Material to process:
—————
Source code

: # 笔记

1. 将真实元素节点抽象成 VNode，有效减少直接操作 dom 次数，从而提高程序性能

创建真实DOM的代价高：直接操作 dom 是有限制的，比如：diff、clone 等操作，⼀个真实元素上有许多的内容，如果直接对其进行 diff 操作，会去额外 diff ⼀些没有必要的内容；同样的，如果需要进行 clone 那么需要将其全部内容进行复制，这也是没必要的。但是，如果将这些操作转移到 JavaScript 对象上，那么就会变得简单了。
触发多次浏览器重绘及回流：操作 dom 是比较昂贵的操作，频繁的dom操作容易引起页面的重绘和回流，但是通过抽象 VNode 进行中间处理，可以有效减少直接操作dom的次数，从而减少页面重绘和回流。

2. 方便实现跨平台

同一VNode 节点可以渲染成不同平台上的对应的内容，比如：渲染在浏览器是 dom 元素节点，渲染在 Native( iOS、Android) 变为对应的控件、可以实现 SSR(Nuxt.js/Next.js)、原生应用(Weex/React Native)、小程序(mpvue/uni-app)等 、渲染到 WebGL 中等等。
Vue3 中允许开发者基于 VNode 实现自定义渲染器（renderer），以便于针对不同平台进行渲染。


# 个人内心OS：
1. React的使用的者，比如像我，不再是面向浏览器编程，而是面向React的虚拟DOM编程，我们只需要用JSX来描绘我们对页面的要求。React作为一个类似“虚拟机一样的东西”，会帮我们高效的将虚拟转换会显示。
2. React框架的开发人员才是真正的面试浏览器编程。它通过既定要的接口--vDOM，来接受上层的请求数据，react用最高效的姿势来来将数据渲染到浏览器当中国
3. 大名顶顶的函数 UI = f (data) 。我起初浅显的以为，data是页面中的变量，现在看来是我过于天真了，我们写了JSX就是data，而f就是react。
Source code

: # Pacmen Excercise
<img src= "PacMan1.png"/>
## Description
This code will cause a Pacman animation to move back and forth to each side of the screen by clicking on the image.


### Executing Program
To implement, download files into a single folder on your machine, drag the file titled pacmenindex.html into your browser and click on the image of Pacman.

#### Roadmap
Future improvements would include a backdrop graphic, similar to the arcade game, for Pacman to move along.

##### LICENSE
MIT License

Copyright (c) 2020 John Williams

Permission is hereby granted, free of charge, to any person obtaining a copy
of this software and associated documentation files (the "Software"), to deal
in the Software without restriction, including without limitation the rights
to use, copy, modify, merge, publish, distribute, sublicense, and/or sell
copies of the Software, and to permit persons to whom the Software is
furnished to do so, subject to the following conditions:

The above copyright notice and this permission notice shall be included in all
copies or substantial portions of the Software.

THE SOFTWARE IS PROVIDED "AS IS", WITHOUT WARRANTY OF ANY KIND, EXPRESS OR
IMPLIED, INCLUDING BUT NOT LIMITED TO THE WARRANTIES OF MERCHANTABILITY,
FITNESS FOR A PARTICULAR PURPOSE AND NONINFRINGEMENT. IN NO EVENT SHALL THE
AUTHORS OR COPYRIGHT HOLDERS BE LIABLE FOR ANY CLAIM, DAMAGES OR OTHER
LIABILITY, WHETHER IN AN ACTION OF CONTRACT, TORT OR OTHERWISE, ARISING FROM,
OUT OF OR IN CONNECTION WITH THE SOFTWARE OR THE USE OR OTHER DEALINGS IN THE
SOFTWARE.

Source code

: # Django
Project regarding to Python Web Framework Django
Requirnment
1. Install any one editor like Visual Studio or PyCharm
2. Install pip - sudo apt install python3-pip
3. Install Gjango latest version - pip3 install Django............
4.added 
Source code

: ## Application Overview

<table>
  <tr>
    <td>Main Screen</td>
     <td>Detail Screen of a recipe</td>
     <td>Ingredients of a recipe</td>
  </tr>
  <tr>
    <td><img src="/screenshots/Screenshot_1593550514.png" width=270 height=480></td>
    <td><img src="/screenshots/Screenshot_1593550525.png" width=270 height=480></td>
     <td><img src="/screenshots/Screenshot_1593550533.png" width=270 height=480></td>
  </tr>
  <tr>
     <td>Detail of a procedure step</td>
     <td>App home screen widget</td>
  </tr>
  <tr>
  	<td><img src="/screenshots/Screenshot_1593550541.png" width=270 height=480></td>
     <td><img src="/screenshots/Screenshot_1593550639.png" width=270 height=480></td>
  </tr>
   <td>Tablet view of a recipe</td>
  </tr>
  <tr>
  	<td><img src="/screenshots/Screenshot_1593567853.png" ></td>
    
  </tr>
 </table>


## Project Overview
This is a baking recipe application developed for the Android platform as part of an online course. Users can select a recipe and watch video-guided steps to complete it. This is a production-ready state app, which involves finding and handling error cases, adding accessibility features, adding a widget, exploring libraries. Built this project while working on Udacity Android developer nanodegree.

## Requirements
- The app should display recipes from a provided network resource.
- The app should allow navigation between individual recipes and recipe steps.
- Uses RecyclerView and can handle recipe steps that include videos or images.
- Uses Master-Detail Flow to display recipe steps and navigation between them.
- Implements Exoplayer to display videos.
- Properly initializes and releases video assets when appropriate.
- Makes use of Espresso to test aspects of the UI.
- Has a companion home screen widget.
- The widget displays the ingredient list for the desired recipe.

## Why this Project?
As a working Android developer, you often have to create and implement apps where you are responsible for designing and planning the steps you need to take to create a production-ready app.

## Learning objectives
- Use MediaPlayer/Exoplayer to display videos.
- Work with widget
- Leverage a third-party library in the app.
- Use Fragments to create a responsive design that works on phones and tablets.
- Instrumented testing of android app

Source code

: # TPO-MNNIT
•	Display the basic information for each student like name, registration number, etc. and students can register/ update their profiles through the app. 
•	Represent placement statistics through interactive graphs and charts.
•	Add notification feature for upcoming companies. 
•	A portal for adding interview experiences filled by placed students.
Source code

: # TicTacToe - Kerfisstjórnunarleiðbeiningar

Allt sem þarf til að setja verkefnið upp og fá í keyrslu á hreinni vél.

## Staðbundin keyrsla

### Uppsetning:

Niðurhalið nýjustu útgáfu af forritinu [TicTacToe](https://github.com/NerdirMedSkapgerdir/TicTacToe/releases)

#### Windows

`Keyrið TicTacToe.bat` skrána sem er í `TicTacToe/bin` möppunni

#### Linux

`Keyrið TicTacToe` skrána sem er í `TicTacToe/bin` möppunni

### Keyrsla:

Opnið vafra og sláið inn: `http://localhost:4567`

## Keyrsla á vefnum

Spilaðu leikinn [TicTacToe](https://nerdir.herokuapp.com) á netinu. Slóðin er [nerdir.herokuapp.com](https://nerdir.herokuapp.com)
—————
Activity:
Copy every record above exactly as it appears.

Task response:
Source code

: # 笔记

1. 将真实元素节点抽象成 VNode，有效减少直接操作 dom 次数，从而提高程序性能

创建真实DOM的代价高：直接操作 dom 是有限制的，比如：diff、clone 等操作，⼀个真实元素上有许多的内容，如果直接对其进行 diff 操作，会去额外 diff ⼀些没有必要的内容；同样的，如果需要进行 clone 那么需要将其全部内容进行复制，这也是没必要的。但是，如果将这些操作转移到 JavaScript 对象上，那么就会变得简单了。
触发多次浏览器重绘及回流：操作 dom 是比较昂贵的操作，频繁的dom操作容易引起页面的重绘和回流，但是通过抽象 VNode 进行中间处理，可以有效减少直接操作dom的次数，从而减少页面重绘和回流。

2. 方便实现跨平台

同一VNode 节点可以渲染成不同平台上的对应的内容，比如：渲染在浏览器是 dom 元素节点，渲染在 Native( iOS、Android) 变为对应的控件、可以实现 SSR(Nuxt.js/Next.js)、原生应用(Weex/React Native)、小程序(mpvue/uni-app)等 、渲染到 WebGL 中等等。
Vue3 中允许开发者基于 VNode 实现自定义渲染器（renderer），以便于针对不同平台进行渲染。


# 个人内心OS：
1. React的使用的者，比如像我，不再是面向浏览器编程，而是面向React的虚拟DOM编程，我们只需要用JSX来描绘我们对页面的要求。React作为一个类似“虚拟机一样的东西”，会帮我们高效的将虚拟转换会显示。
2. React框架的开发人员才是真正的面试浏览器编程。它通过既定要的接口--vDOM，来接受上层的请求数据，react用最高效的姿势来来将数据渲染到浏览器当中国
3. 大名顶顶的函数 UI = f (data) 。我起初浅显的以为，data是页面中的变量，现在看来是我过于天真了，我们写了JSX就是data，而f就是react。
Source code

: # Pacmen Excercise
<img src= "PacMan1.png"/>
## Description
This code will cause a Pacman animation to move back and forth to each side of the screen by clicking on the image.


### Executing Program
To implement, download files into a single folder on your machine, drag the file titled pacmenindex.html into your browser and click on the image of Pacman.

#### Roadmap
Future improvements would include a backdrop graphic, similar to the arcade game, for Pacman to move along.

##### LICENSE
MIT License

Copyright (c) 2020 John Williams

Permission is hereby granted, free of charge, to any person obtaining a copy
of this software and associated documentation files (the "Software"), to deal
in the Software without restriction, including without limitation the rights
to use, copy, modify, merge, publish, distribute, sublicense, and/or sell
copies of the Software, and to permit persons to whom the Software is
furnished to do so, subject to the following conditions:

The above copyright notice and this permission notice shall be included in all
copies or substantial portions of the Software.

THE SOFTWARE IS PROVIDED "AS IS", WITHOUT WARRANTY OF ANY KIND, EXPRESS OR
IMPLIED, INCLUDING BUT NOT LIMITED TO THE WARRANTIES OF MERCHANTABILITY,
FITNESS FOR A PARTICULAR PURPOSE AND NONINFRINGEMENT. IN NO EVENT SHALL THE
AUTHORS OR COPYRIGHT HOLDERS BE LIABLE FOR ANY CLAIM, DAMAGES OR OTHER
LIABILITY, WHETHER IN AN ACTION OF CONTRACT, TORT OR OTHERWISE, ARISING FROM,
OUT OF OR IN CONNECTION WITH THE SOFTWARE OR THE USE OR OTHER DEALINGS IN THE
SOFTWARE.

Source code

: # Django
Project regarding to Python Web Framework Django
Requirnment
1. Install any one editor like Visual Studio or PyCharm
2. Install pip - sudo apt install python3-pip
3. Install Gjango latest version - pip3 install Django............
4.added 
Source code

: ## Application Overview

<table>
  <tr>
    <td>Main Screen</td>
     <td>Detail Screen of a recipe</td>
     <td>Ingredients of a recipe</td>
  </tr>
  <tr>
    <td><img src="/screenshots/Screenshot_1593550514.png" width=270 height=480></td>
    <td><img src="/screenshots/Screenshot_1593550525.png" width=270 height=480></td>
     <td><img src="/screenshots/Screenshot_1593550533.png" width=270 height=480></td>
  </tr>
  <tr>
     <td>Detail of a procedure step</td>
     <td>App home screen widget</td>
  </tr>
  <tr>
  	<td><img src="/screenshots/Screenshot_1593550541.png" width=270 height=480></td>
     <td><img src="/screenshots/Screenshot_1593550639.png" width=270 height=480></td>
  </tr>
   <td>Tablet view of a recipe</td>
  </tr>
  <tr>
  	<td><img src="/screenshots/Screenshot_1593567853.png" ></td>
    
  </tr>
 </table>


## Project Overview
This is a baking recipe application developed for the Android platform as part of an online course. Users can select a recipe and watch video-guided steps to complete it. This is a production-ready state app, which involves finding and handling error cases, adding accessibility features, adding a widget, exploring libraries. Built this project while working on Udacity Android developer nanodegree.

## Requirements
- The app should display recipes from a provided network resource.
- The app should allow navigation between individual recipes and recipe steps.
- Uses RecyclerView and can handle recipe steps that include videos or images.
- Uses Master-Detail Flow to display recipe steps and navigation between them.
- Implements Exoplayer to display videos.
- Properly initializes and releases video assets when appropriate.
- Makes use of Espresso to test aspects of the UI.
- Has a companion home screen widget.
- The widget displays the ingredient list for the desired recipe.

## Why this Project?
As a working Android developer, you often have to create and implement apps where you are responsible for designing and planning the steps you need to take to create a production-ready app.

## Learning objectives
- Use MediaPlayer/Exoplayer to display videos.
- Work with widget
- Leverage a third-party library in the app.
- Use Fragments to create a responsive design that works on phones and tablets.
- Instrumented testing of android app

Source code

: # TPO-MNNIT
•	Display the basic information for each student like name, registration number, etc. and students can register/ update their profiles through the app. 
•	Represent placement statistics through interactive graphs and charts.
•	Add notification feature for upcoming companies. 
•	A portal for adding interview experiences filled by placed students.
Source code

: # TicTacToe - Kerfisstjórnunarleiðbeiningar

Allt sem þarf til að setja verkefnið upp og fá í keyrslu á hreinni vél.

## Staðbundin keyrsla

### Uppsetning:

Niðurhalið nýjustu útgáfu af forritinu [TicTacToe](https://github.com/NerdirMedSkapgerdir/TicTacToe/releases)

#### Windows

`Keyrið TicTacToe.bat` skrána sem er í `TicTacToe/bin` möppunni

#### Linux

`Keyrið TicTacToe` skrána sem er í `TicTacToe/bin` möppunni

### Keyrsla:

Opnið vafra og sláið inn: `http://localhost:4567`

## Keyrsla á vefnum

Spilaðu leikinn [TicTacToe](https://nerdir.herokuapp.com) á netinu. Slóðin er [nerdir.herokuapp.com](https://nerdir.herokuapp.com)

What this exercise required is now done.